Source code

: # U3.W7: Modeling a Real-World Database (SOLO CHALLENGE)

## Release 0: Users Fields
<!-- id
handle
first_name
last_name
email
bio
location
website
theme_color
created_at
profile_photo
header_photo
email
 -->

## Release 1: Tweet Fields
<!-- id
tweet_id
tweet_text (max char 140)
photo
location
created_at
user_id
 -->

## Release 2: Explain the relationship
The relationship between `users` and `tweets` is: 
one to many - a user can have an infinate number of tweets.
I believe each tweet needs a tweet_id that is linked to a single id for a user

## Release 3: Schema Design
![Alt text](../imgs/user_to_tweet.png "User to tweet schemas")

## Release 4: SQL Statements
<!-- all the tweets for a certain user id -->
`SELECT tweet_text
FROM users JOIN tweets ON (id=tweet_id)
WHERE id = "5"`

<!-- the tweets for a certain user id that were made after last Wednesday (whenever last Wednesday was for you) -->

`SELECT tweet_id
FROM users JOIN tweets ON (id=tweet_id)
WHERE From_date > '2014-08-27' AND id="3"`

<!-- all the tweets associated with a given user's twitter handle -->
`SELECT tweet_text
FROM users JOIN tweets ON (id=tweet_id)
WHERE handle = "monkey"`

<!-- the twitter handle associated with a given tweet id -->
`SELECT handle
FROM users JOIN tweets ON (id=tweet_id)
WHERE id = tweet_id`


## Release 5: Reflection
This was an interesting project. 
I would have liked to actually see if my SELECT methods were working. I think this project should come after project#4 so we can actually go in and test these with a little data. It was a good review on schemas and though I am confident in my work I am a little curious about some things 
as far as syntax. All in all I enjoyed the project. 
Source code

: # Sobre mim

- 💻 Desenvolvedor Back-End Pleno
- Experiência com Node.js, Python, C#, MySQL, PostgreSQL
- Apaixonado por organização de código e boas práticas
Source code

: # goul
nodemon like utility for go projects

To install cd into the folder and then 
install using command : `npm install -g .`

○ ○ ○ ○ ○

Where a line of the listing holds "Release", show that line.

## Release 0: Users Fields
## Release 1: Tweet Fields
## Release 2: Explain the relationship
## Release 3: Schema Design
## Release 4: SQL Statements
## Release 5: Reflection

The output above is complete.